(Plain-text document sources)
⁂

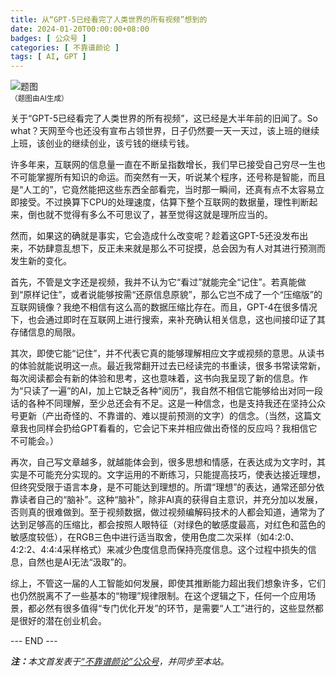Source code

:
 ```yaml
---
title: 从“GPT-5已经看完了人类世界的所有视频”想到的
date: 2024-01-20T00:00:00+08:00
badges: [ 公众号 ]
categories: [ 不靠谱颜论 ]
tags: [ AI, GPT ]
---
```


<div class="p-3 text-center">
  <img class="img-fluid" src="/images/2024/0120/01.png" alt="题图" style="max-width:640px">
  <div><small>（题图由AI生成）</small></div>
</div>

关于“GPT-5已经看完了人类世界的所有视频”，这已经是大半年前的旧闻了。So what？天网至今也还没有宣布占领世界，日子仍然要一天一天过，该上班的继续上班，该创业的继续创业，该亏钱的继续亏钱。

许多年来，互联网的信息量一直在不断呈指数增长，我们早已接受自己穷尽一生也不可能掌握所有知识的命运。而突然有一天，听说某个程序，还号称是智能，而且是“人工的”，它竟然能把这些东西全部看完，当时那一瞬间，还真有点不太容易立即接受。不过换算下CPU的处理速度，估算下整个互联网的数据量，理性判断起来，倒也就不觉得有多么不可思议了，甚至觉得这就是理所应当的。

然而，如果这的确就是事实，它会造成什么改变呢？趁着这GPT-5还没发布出来，不妨肆意乱想下，反正未来就是那么不可捉摸，总会因为有人对其进行预测而发生新的变化。

首先，不管是文字还是视频，我并不认为它“看过”就能完全“记住”。若真能做到“原样记住”，或者说能够按需“还原信息原貌”，那么它岂不成了一个“压缩版”的互联网镜像？我绝不相信有这么高的数据压缩比存在。而且，GPT-4在很多情况下，也会通过即时在互联网上进行搜索，来补充确认相关信息，这也间接印证了其存储信息的局限。

其次，即使它能“记住”，并不代表它真的能够理解相应文字或视频的意思。从读书的体验就能说明这一点。最近我常翻开过去已经读完的书重读，很多书常读常新，每次阅读都会有新的体验和思考，这也意味着，这书向我呈现了新的信息。作为“只读了一遍”的AI，加上它缺乏各种“阅历”，我自然不相信它能够给出对同一段话的各种不同理解，至少总还会有不足。这是一种信念，也是支持我还在坚持公众号更新（产出奇怪的、不靠谱的、难以提前预测的文字）的信念。（当然，这篇文章我也同样会扔给GPT看看的，它会记下来并相应做出奇怪的反应吗？我相信它不可能会。）

再次，自己写文章越多，就越能体会到，很多思想和情感，在表达成为文字时，其实是不可能充分实现的。文字运用的不断练习，只能提高技巧，使表达接近理想，但终究受限于语言本身，是不可能达到理想的。所谓“理想”的表达，通常还部分依靠读者自己的“脑补”。这种“脑补”，除非AI真的获得自主意识，并充分加以发展，否则真的很难做到。至于视频数据，做过视频编解码技术的人都会知道，通常为了达到足够高的压缩比，都会按照人眼特征（对绿色的敏感度最高，对红色和蓝色的敏感度较低），在RGB三色中进行适当取舍，使用色度二次采样（如4:2:0、4:2:2、4:4:4采样格式）来减少色度信息而保持亮度信息。这个过程中损失的信息，自然也是AI无法“汲取”的。

综上，不管这一届的人工智能如何发展，即使其推断能力超出我们想象许多，它们也仍然脱离不了一些基本的“物理”规律限制。在这个逻辑之下，任何一个应用场景，都必然有很多值得“专门优化开发”的环节，是需要“人工”进行的，这些显然都是很好的潜在创业机会。

<div class="p-5 text-center">--- END ---</div>

<i><b>注：</b>本文首发表于[“不靠谱颜论”公众号](https://mp.weixin.qq.com/s/fQ5m2rIofQaxIYs7Jdhr1w)，并同步至本站。</i>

⁂

**What this task involves**: Using the entries above, give back exactly the line containing "许多年来，互联网的信息量一直", the line containing "然而，如果这的确就是事实，它", and every line between them, and nothing else.

**Final answer**:
许多年来，互联网的信息量一直在不断呈指数增长，我们早已接受自己穷尽一生也不可能掌握所有知识的命运。而突然有一天，听说某个程序，还号称是智能，而且是“人工的”，它竟然能把这些东西全部看完，当时那一瞬间，还真有点不太容易立即接受。不过换算下CPU的处理速度，估算下整个互联网的数据量，理性判断起来，倒也就不觉得有多么不可思议了，甚至觉得这就是理所应当的。

然而，如果这的确就是事实，它会造成什么改变呢？趁着这GPT-5还没发布出来，不妨肆意乱想下，反正未来就是那么不可捉摸，总会因为有人对其进行预测而发生新的变化。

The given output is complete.